The whole point of this is to scour for Pilgrim’s Coins, build your strength up, manage your risks, collect boons, and survive the levels until you can make it to an extra challenging level at the end of the Expedition. Clear that and you’ll get one step closer to solving the mystery of the Citadel of Eternity. Fail or quit before the end and you’ll have to start the Expedition over from scratch. There are four Expeditions to complete, each with the focus of a different Chaos God, and though progress is persistent in unlocking the second, third, and fourth Expedition, you must complete each single Expedition in one go.

 A unique way to thwart the gods

Chaos Wastes is an interesting kind of challenge from what we’ve seen in Vermintide up to this point. It’s not unlike Weaves from the Winds of Magic DLC. However, instead of just challenging you with chunks of familiar maps with the same conditions applied to them each time, it tasks you to go barebones against a choice-driven, randomized gauntlet. You must do your best to survive any unique predicament the game throws at you and move the narrative forward on skills alone with a little luck to help along the way. The best way I can think to describe it is if you took the map grid traversal of FTL: Faster Than Light with all of its fortunate and unfortunate situations and applied them to Vermintide levels for each decision.

Ultimately, if you’re just looking to grow your gear stash and use it to its fullest, then the core component of Vermintide 2’s Chaos Wastes DLC might not be your jam. However, it is again worth mentioning that this particular DLC is free to play if you have Vermintide 2 already.

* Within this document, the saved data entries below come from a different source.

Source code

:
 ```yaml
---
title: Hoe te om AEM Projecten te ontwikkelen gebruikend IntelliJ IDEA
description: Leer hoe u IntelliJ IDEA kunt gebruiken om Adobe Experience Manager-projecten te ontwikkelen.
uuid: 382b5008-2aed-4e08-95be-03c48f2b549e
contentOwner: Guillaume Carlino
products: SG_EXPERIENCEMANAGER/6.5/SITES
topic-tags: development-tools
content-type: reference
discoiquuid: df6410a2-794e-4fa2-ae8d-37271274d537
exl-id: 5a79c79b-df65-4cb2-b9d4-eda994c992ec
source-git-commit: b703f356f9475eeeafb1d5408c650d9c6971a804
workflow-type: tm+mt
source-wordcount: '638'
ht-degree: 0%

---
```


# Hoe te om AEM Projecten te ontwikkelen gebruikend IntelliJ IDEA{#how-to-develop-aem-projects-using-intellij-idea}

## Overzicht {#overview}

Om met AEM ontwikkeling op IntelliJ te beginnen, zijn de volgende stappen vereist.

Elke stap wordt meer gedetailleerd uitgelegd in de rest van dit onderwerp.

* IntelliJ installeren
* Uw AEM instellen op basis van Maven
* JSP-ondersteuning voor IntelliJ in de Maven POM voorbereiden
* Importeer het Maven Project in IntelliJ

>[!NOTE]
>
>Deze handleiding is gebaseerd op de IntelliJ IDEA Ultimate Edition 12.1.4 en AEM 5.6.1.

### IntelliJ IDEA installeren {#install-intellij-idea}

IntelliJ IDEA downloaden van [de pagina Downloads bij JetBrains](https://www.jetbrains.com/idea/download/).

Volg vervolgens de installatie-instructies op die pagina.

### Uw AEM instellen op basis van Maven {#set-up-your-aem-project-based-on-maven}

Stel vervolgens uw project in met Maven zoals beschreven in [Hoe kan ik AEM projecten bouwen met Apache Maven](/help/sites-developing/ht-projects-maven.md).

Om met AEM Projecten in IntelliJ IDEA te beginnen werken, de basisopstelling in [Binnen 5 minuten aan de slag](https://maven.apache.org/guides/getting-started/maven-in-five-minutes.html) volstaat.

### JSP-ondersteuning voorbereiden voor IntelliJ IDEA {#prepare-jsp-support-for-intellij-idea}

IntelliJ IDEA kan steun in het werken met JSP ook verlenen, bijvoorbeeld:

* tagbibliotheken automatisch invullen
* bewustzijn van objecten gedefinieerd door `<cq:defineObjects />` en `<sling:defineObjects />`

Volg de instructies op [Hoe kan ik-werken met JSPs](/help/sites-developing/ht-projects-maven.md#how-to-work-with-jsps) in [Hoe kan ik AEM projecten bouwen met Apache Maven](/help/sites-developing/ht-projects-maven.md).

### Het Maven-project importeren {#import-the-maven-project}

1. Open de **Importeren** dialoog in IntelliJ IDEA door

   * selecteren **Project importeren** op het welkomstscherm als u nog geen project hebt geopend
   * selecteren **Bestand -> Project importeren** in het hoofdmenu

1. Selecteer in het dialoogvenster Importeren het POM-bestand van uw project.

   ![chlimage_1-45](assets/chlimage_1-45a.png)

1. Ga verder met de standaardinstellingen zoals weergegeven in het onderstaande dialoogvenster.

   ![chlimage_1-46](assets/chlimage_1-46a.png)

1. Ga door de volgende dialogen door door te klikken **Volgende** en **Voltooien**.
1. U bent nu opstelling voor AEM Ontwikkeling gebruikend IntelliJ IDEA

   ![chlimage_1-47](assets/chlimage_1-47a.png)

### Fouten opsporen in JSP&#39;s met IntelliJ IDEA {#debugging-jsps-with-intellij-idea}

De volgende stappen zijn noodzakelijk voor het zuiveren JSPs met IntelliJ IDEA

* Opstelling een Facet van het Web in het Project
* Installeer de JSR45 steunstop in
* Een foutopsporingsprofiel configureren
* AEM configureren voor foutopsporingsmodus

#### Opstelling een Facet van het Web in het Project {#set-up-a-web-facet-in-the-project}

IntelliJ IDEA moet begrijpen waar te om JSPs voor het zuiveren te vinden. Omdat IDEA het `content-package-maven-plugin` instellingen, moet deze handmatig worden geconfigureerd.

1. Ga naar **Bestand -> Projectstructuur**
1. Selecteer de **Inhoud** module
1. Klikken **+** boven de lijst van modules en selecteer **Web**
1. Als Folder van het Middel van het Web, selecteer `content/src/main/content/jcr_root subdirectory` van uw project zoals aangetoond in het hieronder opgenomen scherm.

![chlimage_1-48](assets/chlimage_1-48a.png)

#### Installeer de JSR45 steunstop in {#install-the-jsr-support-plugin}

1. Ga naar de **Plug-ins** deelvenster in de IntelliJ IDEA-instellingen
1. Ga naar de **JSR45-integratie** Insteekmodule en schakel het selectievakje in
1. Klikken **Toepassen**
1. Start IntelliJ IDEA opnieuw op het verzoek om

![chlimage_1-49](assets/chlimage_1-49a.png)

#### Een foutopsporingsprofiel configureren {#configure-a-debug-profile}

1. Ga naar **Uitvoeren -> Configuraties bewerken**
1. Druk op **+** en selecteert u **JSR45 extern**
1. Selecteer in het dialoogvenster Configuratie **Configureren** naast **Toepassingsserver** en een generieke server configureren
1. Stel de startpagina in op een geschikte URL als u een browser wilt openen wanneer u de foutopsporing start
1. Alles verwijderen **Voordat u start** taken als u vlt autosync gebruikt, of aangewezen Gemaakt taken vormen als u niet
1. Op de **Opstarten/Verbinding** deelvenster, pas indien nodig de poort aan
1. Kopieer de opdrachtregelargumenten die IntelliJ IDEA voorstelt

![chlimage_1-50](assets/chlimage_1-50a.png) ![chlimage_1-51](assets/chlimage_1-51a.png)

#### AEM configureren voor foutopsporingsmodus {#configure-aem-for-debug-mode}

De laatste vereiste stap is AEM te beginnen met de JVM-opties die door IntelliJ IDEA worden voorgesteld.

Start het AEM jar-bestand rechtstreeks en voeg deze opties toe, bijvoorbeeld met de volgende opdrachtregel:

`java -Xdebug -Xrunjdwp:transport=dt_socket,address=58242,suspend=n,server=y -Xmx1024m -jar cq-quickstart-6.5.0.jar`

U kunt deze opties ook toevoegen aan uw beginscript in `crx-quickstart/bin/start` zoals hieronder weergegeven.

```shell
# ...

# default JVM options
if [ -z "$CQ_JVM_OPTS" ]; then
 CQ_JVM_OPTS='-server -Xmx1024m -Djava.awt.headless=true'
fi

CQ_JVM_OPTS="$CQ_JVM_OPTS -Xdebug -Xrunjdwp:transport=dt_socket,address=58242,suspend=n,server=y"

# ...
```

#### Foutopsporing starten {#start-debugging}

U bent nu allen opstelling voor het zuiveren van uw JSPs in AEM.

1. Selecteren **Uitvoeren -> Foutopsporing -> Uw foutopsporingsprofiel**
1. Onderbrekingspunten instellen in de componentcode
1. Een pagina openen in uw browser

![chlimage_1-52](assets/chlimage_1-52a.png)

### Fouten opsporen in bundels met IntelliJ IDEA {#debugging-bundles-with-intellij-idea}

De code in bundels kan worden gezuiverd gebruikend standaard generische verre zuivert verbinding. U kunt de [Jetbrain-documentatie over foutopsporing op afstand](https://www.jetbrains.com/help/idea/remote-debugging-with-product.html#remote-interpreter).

If you want a series of challenges that will put you to the test in unique ways each time - sometimes for better and sometimes for worse - Chaos Wastes is an interesting approach to our usual expectations of the game and will leave you begging the RNG gods to be merciful as you seek glory and recognition from the mysterious Citadel of Eternity. And it’s a rather generous new option to play without cost.


This preview is based on an early version of the DLC supplied by the publisher. Warhammer: Vermintide 2 - Chaos Wastes will be available for free to Vermintide 2 PC players on April 20, 2021.